47Le fond blanc crée une sensation de vide et favorise le jaillissement de la couleur. Le court métrage joue sur l’opposition entre image fixe et image animée, en ménageant des passages, des transitions, des micromouvements. Le fait de figer le décor renvoie à un usage ancien de l’univers du spectacle, celui des toiles peintes, et tire le film vers une relation marquée à la peinture. L’animation vient des personnages et des mouvements de caméra qui miment le déplacement de l’œil du spectateur et contrastent avec la fixité du fond.
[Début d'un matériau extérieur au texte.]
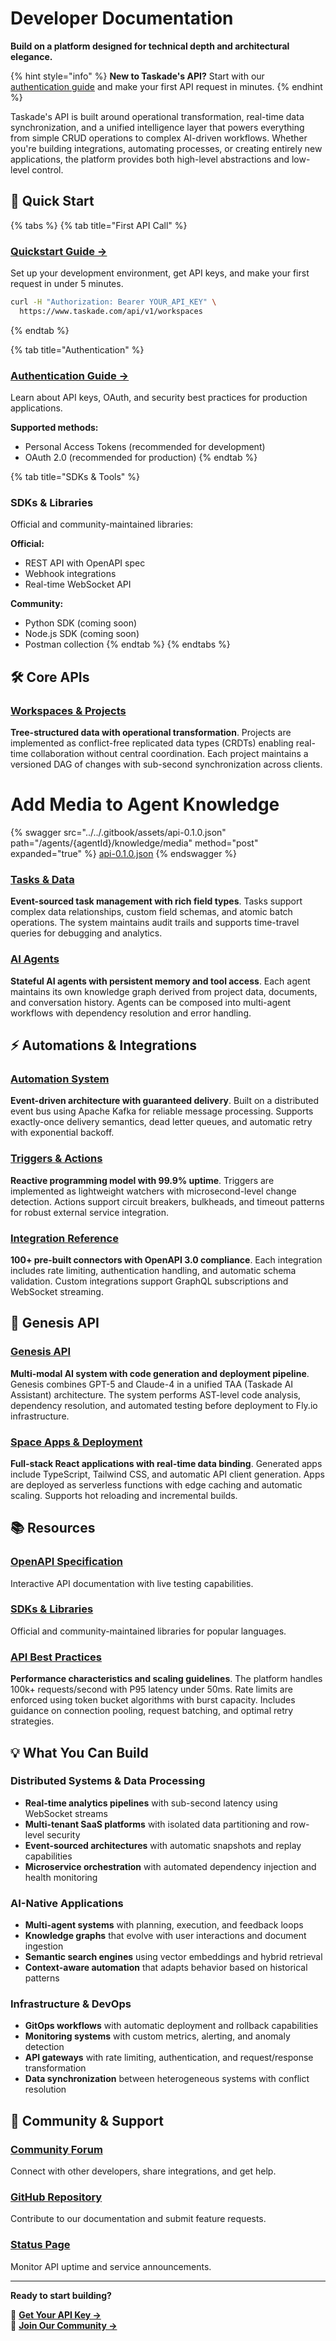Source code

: # Developer Documentation

**Build on a platform designed for technical depth and architectural elegance.**

{% hint style="info" %}
**New to Taskade's API?** Start with our [authentication guide](../start/authentication.md) and make your first API request in minutes.
{% endhint %}

Taskade's API is built around operational transformation, real-time data synchronization, and a unified intelligence layer that powers everything from simple CRUD operations to complex AI-driven workflows. Whether you're building integrations, automating processes, or creating entirely new applications, the platform provides both high-level abstractions and low-level control.

## 🚀 Quick Start

{% tabs %}
{% tab title="First API Call" %}

### **[Quickstart Guide →](../start/authentication.md)**

Set up your development environment, get API keys, and make your first request in under 5 minutes.

```bash
curl -H "Authorization: Bearer YOUR_API_KEY" \
  https://www.taskade.com/api/v1/workspaces
```

{% endtab %}

{% tab title="Authentication" %}

### **[Authentication Guide →](../start/personal-tokens.md)**

Learn about API keys, OAuth, and security best practices for production applications.

**Supported methods:**

- Personal Access Tokens (recommended for development)
- OAuth 2.0 (recommended for production)
  {% endtab %}

{% tab title="SDKs & Tools" %}

### **SDKs & Libraries**

Official and community-maintained libraries:

**Official:**

- REST API with OpenAPI spec
- Webhook integrations
- Real-time WebSocket API

**Community:**

- Python SDK (coming soon)
- Node.js SDK (coming soon)
- Postman collection
  {% endtab %}
  {% endtabs %}

## 🛠️ Core APIs

### **[Workspaces & Projects](../api/workspaces/README.md)**

**Tree-structured data with operational transformation**. Projects are implemented as conflict-free replicated data types (CRDTs) enabling real-time collaboration without central coordination. Each project maintains a versioned DAG of changes with sub-second synchronization across clients.

# Add Media to Agent Knowledge

{% swagger src="../../.gitbook/assets/api-0.1.0.json" path="/agents/{agentId}/knowledge/media" method="post" expanded="true" %}
[api-0.1.0.json](../../.gitbook/assets/api-0.1.0.json)
{% endswagger %}

### **[Tasks & Data](../api/tasks/README.md)**

**Event-sourced task management with rich field types**. Tasks support complex data relationships, custom field schemas, and atomic batch operations. The system maintains audit trails and supports time-travel queries for debugging and analytics.

### **[AI Agents](../api/agents/README.md)**

**Stateful AI agents with persistent memory and tool access**. Each agent maintains its own knowledge graph derived from project data, documents, and conversation history. Agents can be composed into multi-agent workflows with dependency resolution and error handling.

## ⚡ Automations & Integrations

### **[Automation System](../automation/README.md)**

**Event-driven architecture with guaranteed delivery**. Built on a distributed event bus using Apache Kafka for reliable message processing. Supports exactly-once delivery semantics, dead letter queues, and automatic retry with exponential backoff.

### **[Triggers & Actions](../automation/triggers.md)**

**Reactive programming model with 99.9% uptime**. Triggers are implemented as lightweight watchers with microsecond-level change detection. Actions support circuit breakers, bulkheads, and timeout patterns for robust external service integration.

### **[Integration Reference](../automation/comprehensive-integrations.md)**

**100+ pre-built connectors with OpenAPI 3.0 compliance**. Each integration includes rate limiting, authentication handling, and automatic schema validation. Custom integrations support GraphQL subscriptions and WebSocket streaming.

## 🎯 Genesis API

### **[Genesis API](../api/genesis/README.md)**

**Multi-modal AI system with code generation and deployment pipeline**. Genesis combines GPT-5 and Claude-4 in a unified TAA (Taskade AI Assistant) architecture. The system performs AST-level code analysis, dependency resolution, and automated testing before deployment to Fly.io infrastructure.

### **[Space Apps & Deployment](../api/genesis/README.md#space-apps)**

**Full-stack React applications with real-time data binding**. Generated apps include TypeScript, Tailwind CSS, and automatic API client generation. Apps are deployed as serverless functions with edge caching and automatic scaling. Supports hot reloading and incremental builds.

## 📚 Resources

### **[OpenAPI Specification](https://www.taskade.com/api/documentation/static/index.html#/)**

Interactive API documentation with live testing capabilities.

### **[SDKs & Libraries](../api/README.md#sdks-and-tools)**

Official and community-maintained libraries for popular languages.

### **[API Best Practices](../api/README.md#best-practices)**

**Performance characteristics and scaling guidelines**. The platform handles 100k+ requests/second with P95 latency under 50ms. Rate limits are enforced using token bucket algorithms with burst capacity. Includes guidance on connection pooling, request batching, and optimal retry strategies.

## 💡 What You Can Build

### **Distributed Systems & Data Processing**

- **Real-time analytics pipelines** with sub-second latency using WebSocket streams
- **Multi-tenant SaaS platforms** with isolated data partitioning and row-level security
- **Event-sourced architectures** with automatic snapshots and replay capabilities
- **Microservice orchestration** with automated dependency injection and health monitoring

### **AI-Native Applications**

- **Multi-agent systems** with planning, execution, and feedback loops
- **Knowledge graphs** that evolve with user interactions and document ingestion
- **Semantic search engines** using vector embeddings and hybrid retrieval
- **Context-aware automation** that adapts behavior based on historical patterns

### **Infrastructure & DevOps**

- **GitOps workflows** with automatic deployment and rollback capabilities
- **Monitoring systems** with custom metrics, alerting, and anomaly detection
- **API gateways** with rate limiting, authentication, and request/response transformation
- **Data synchronization** between heterogeneous systems with conflict resolution

## 🤝 Community & Support

### **[Community Forum](https://www.taskade.com/feedback/public-api)**

Connect with other developers, share integrations, and get help.

### **[GitHub Repository](https://github.com/taskade/docs)**

Contribute to our documentation and submit feature requests.

### **[Status Page](https://status.taskade.com)**

Monitor API uptime and service announcements.

---

**Ready to start building?**

🚀 **[Get Your API Key →](../start/authentication.md)**  
💬 **[Join Our Community →](https://www.taskade.com/feedback/public-api)**
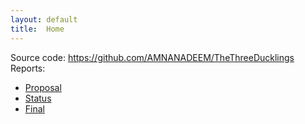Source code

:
 ```yaml
---
layout: default
title:  Home
---
```


Source code: https://github.com/AMNANADEEM/TheThreeDucklings
Reports:

- [Proposal](proposal.html)
- [Status](status.html)
- [Final](final.html)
Les lignes de force contribuent également à la dynamisation de l’image, à travers un jeu sur la verticalité et l’horizontalité, comme si l’on voulait mimer un combat dynamique entre la verticalité du rouleau peint et l’horizontalité de l’écran. Les gros plans fragmentent l’image en isolant des détails. Le graphisme, enfin, se caractérise par sa finesse et son élégance. Chaque plan est donc composé comme un tableau. Avec L’Épouvantail, un autre film de l’école de Shanghaï, la plongée dans le film se fait aussi par le biais de la peinture. Le générique situe chaque plan dans un cadre, comme un tableau. Le procédé pictural reste le même : un décor peint quasi vide se limite à quelques éléments, souvent traités dans des tons irréalistes (fond brun et rochers bleu cobalt) et sert de fond à l’animation. Cette sobriété permet de mettre en valeur le mouvement et l’expressivité des protagonistes. Quant au film éponyme, il renvoie par son titre à deux clés fondamentales de l’écriture chinoise, la montagne, shan, symbolisée par trois pics, et le fil de l’eau, shui, que l’on reproduit artificiellement avec l’art des jardins, autre lieu marqué par la magie, qui ont donné lieu à une tradition picturale.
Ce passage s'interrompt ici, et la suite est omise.